> _Plain-text document sources_
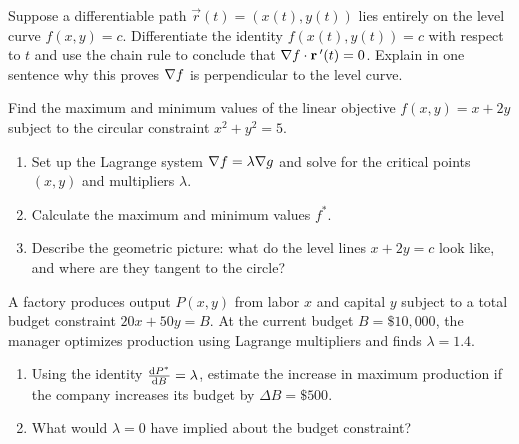 \begin{exercise}
\label{ch33:exr-proofperp}
Suppose a differentiable path $\vec r(t) = (x(t), y(t))$ lies entirely on the level
curve $f(x,y) = c$. Differentiate the identity $f(x(t),y(t)) = c$ with respect to
$t$ and use the chain rule to conclude that $\nabla f \cdot \mathbf{r}\,'(t) = 0$.
Explain in one sentence why this proves $\nabla f$ is perpendicular to the level
curve.
\end{exercise}

\begin{exercise}
\label{ch33:exr-lagrange-circle}
Find the maximum and minimum values of the linear objective $f(x,y) = x + 2y$ subject to the circular constraint $x^2 + y^2 = 5$.
\begin{enumerate}[label=(\alph*)]
  \item Set up the Lagrange system $\nabla f = \lambda \nabla g$ and solve for the critical points $(x,y)$ and multipliers $\lambda$.
  \item Calculate the maximum and minimum values $f^*$.
  \item Describe the geometric picture: what do the level lines $x+2y=c$ look like, and where are they tangent to the circle?
\end{enumerate}
\end{exercise}

\begin{exercise}
\label{ch33:exr-shadow-price}
A factory produces output $P(x,y)$ from labor $x$ and capital $y$ subject to a total budget constraint $20x + 50y = B$. At the current budget $B=\$10{,}000$, the manager optimizes production using Lagrange multipliers and finds $\lambda = 1.4$.
\begin{enumerate}[label=(\alph*)]
  \item Using the identity $\frac{\mathrm{d} P^*}{\mathrm{d} B} = \lambda$, estimate the increase in maximum production if the company increases its budget by $\Delta B = \$500$.
  \item What would $\lambda = 0$ have implied about the budget constraint?
\end{enumerate}
\end{exercise}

> _Required action_
Your reply should hold every line above exactly as written and none of the pictures.

> _Exercise output_
 \begin{exercise}
\label{ch33:exr-proofperp}
Suppose a differentiable path $\vec r(t) = (x(t), y(t))$ lies entirely on the level
curve $f(x,y) = c$. Differentiate the identity $f(x(t),y(t)) = c$ with respect to
$t$ and use the chain rule to conclude that $\nabla f \cdot \mathbf{r}\,'(t) = 0$.
Explain in one sentence why this proves $\nabla f$ is perpendicular to the level
curve.
\end{exercise}

\begin{exercise}
\label{ch33:exr-lagrange-circle}
Find the maximum and minimum values of the linear objective $f(x,y) = x + 2y$ subject to the circular constraint $x^2 + y^2 = 5$.
\begin{enumerate}[label=(\alph*)]
  \item Set up the Lagrange system $\nabla f = \lambda \nabla g$ and solve for the critical points $(x,y)$ and multipliers $\lambda$.
  \item Calculate the maximum and minimum values $f^*$.
  \item Describe the geometric picture: what do the level lines $x+2y=c$ look like, and where are they tangent to the circle?
\end{enumerate}
\end{exercise}

\begin{exercise}
\label{ch33:exr-shadow-price}
A factory produces output $P(x,y)$ from labor $x$ and capital $y$ subject to a total budget constraint $20x + 50y = B$. At the current budget $B=\$10{,}000$, the manager optimizes production using Lagrange multipliers and finds $\lambda = 1.4$.
\begin{enumerate}[label=(\alph*)]
  \item Using the identity $\frac{\mathrm{d} P^*}{\mathrm{d} B} = \lambda$, estimate the increase in maximum production if the company increases its budget by $\Delta B = \$500$.
  \item What would $\lambda = 0$ have implied about the budget constraint?
\end{enumerate}
\end{exercise}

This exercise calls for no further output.